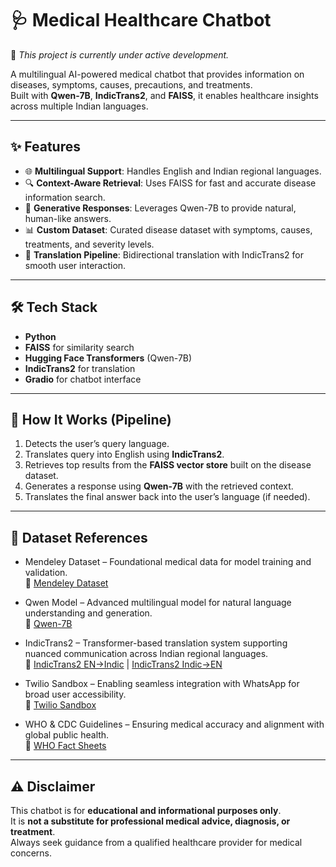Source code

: # 🩺 Medical Healthcare Chatbot
🚧 *This project is currently under active development.*

A multilingual AI-powered medical chatbot that provides information on diseases, symptoms, causes, precautions, and treatments.  
Built with **Qwen-7B**, **IndicTrans2**, and **FAISS**, it enables healthcare insights across multiple Indian languages.

---

## ✨ Features
- 🌐 **Multilingual Support**: Handles English and Indian regional languages.  
- 🔍 **Context-Aware Retrieval**: Uses FAISS for fast and accurate disease information search.  
- 🤖 **Generative Responses**: Leverages Qwen-7B to provide natural, human-like answers.  
- 📊 **Custom Dataset**: Curated disease dataset with symptoms, causes, treatments, and severity levels.  
- 🧠 **Translation Pipeline**: Bidirectional translation with IndicTrans2 for smooth user interaction.  

---

## 🛠 Tech Stack
- **Python**  
- **FAISS** for similarity search  
- **Hugging Face Transformers** (Qwen-7B)  
- **IndicTrans2** for translation  
- **Gradio** for chatbot interface  

---

## 🔄 How It Works (Pipeline)
1. Detects the user’s query language.  
2. Translates query into English using **IndicTrans2**.  
3. Retrieves top results from the **FAISS vector store** built on the disease dataset.  
4. Generates a response using **Qwen-7B** with the retrieved context.  
5. Translates the final answer back into the user’s language (if needed).  

---

## 📖 Dataset References
- Mendeley Dataset – Foundational medical data for model training and validation.  
  🔗 [Mendeley Dataset](https://data.mendeley.com/datasets/2cxccsxydc/1)  

- Qwen Model – Advanced multilingual model for natural language understanding and generation.  
  🔗 [Qwen-7B](https://huggingface.co/Qwen/Qwen-7B)  

- IndicTrans2 – Transformer-based translation system supporting nuanced communication across Indian regional languages.  
  🔗 [IndicTrans2 EN→Indic](https://huggingface.co/ai4bharat/indictrans2-en-indic-200M) | [IndicTrans2 Indic→EN](https://huggingface.co/ai4bharat/indictrans2-indic-en-200M)  

- Twilio Sandbox – Enabling seamless integration with WhatsApp for broad user accessibility.  
  🔗 [Twilio Sandbox](https://www.twilio.com/docs/whatsapp/sandbox)  

- WHO & CDC Guidelines – Ensuring medical accuracy and alignment with global public health.  
  🔗 [WHO Fact Sheets](https://www.who.int/news-room/fact-sheets)  


---

## ⚠️ Disclaimer
This chatbot is for **educational and informational purposes only**.  
It is **not a substitute for professional medical advice, diagnosis, or treatment**.  
Always seek guidance from a qualified healthcare provider for medical concerns.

****************

:: Activity ::
Nothing but the lines from the beginning of the material through the line with "- 🤖 **Generative" should appear, printed exactly, with no pictures among them.

:: Worked solution ::
Source code

: # 🩺 Medical Healthcare Chatbot
🚧 *This project is currently under active development.*

A multilingual AI-powered medical chatbot that provides information on diseases, symptoms, causes, precautions, and treatments.  
Built with **Qwen-7B**, **IndicTrans2**, and **FAISS**, it enables healthcare insights across multiple Indian languages.

---

## ✨ Features
- 🌐 **Multilingual Support**: Handles English and Indian regional languages.  
- 🔍 **Context-Aware Retrieval**: Uses FAISS for fast and accurate disease information search.  
- 🤖 **Generative Responses**: Leverages Qwen-7B to provide natural, human-like answers.  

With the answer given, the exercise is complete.